Assessora do Ministério da Justiça e Segurança Pública e presidente do Comitê Nacional para Refugiados (Conare), Sheila de Carvalho lidera os trabalhos no território yanomami, em Roraima, onde o governo federal decretou, na semana passada, emergência de saúde pública. Ela descreve um cenário de total precariedade em que vivem milhares de pessoas na maior reserva indígena do país.
Em entrevista ao Gaúcha Atualidade, da Rádio Gaúcha, nesta sexta-feira (27), Sheila afirmou que os yanomami "ficaram em uma situação próxima do extermínio" e que o cenário que levou a esta situação precisa ser investigado.
— O que a gente tem como certeza, do que aconteceu, foi uma negligência deliberada em relação ao povo yanomami. A gente vê que houve denúncias internacionais, a gente vê que vários ofícios e vários pedidos de socorro foram ignorados pela gestão anterior — disse a presidente do Conare.
Sheila critica o que chamou de permissividade da antiga gestão federal em relação ao garimpo ilegal na região, que, segundo ela, ajudou a agravar a situação. Também cobra responsabilização dos responsáveis.
— Não teve nenhuma ação ali no território dos yanomami, não teve nenhum cuidado. Não teve nenhum tipo de política para conter a grave situação dos yanomami. Então, de uma omissão, de uma negligência criminosa, a gente pode sim responsabilizá-los. E a gente sabe que a legislação estabelece que o genocídio de um povo também se dá pela omissão.
Ao falar sobre o cenário precário que o Ministério da Saúde encontrou na região, Sheila elenca as ações que vêm sido tomadas para tentar recuperar os yanomami em estado de desnutrição. Além de hospitais de campanha, polos de triagem e distribuição de alimentos, equipes de nutricionistas têm trabalhado na "recondução alimentar" dos indígenas. Conforme a assessora, desde a última sexta-feira (20), mais de 10 toneladas de alimentos foram distribuídos na região com a ajuda da Força Área Brasileira (FAB).
Sheila diz ainda que a recuperação imediata dos indígenas é somente o primeiro passo para conter a crise humanitária. Para ela, é necessário que seja feita a "desintrusão" dos garimpeiros ilegais que destroem o ecossistema da região, além de se criar meios legais que inviabilizem a prática.

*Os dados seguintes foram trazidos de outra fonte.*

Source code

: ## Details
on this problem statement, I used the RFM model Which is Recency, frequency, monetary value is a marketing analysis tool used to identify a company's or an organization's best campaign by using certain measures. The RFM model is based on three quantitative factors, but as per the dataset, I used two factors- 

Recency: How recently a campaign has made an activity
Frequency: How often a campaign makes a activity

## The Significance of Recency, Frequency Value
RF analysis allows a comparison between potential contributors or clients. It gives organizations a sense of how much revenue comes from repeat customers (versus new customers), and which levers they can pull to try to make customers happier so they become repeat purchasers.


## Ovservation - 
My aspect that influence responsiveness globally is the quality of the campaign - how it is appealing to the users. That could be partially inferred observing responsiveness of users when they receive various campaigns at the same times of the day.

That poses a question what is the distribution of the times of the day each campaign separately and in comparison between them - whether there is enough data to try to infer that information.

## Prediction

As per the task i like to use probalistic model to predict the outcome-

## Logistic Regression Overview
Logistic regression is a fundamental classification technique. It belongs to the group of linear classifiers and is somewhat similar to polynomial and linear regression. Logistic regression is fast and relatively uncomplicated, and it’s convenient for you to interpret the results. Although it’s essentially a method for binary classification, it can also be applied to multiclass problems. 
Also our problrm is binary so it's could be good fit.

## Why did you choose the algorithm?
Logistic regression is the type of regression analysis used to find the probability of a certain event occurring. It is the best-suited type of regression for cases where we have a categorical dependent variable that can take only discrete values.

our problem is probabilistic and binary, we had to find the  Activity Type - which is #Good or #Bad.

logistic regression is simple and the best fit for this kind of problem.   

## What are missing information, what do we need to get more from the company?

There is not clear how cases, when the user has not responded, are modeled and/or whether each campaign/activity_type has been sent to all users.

— Essa é a prioridade, garantir a sobrevivência (dos yanomamis). Em paralelo a isso, a gente tem essa ação de médio e longo prazo que é preservar o meio ambiente. E isso passa pela "desintrusão" dos garimpos ilegais (...) para que haja uma fiscalização mais adequada e apurada do que acontece dentro desses territórios — afirmou.
"Yanomami são brasileiros, em território brasileiro"
Questionada sobre as fake news que vêm circulando em grupos bolsonaristas questionando a origem dos yanomami, Sheila afirma que esta é uma tentativa de "tirar a responsabilidade da gestão anterior pelo o que aconteceu".
— Yanomamis são indígenas brasileiros em território brasileiro. A gente está falando de uma crise humanitária brasileira. Os yanomami ficam em um território que está a centenas de quilômetros de distância da fronteira com a Venezuela, por onde entram pessoas venezuelanas que buscam refúgio no Brasil. Essas pessoas, que entram ali na fronteira via Pacaraima, são atendidas pela Operação Acolhida. Não há nenhum indígena venezuelano naquele nível de insalubridade que a gente tem recebido a população indígena brasileira dos yanomami — disse Sheila.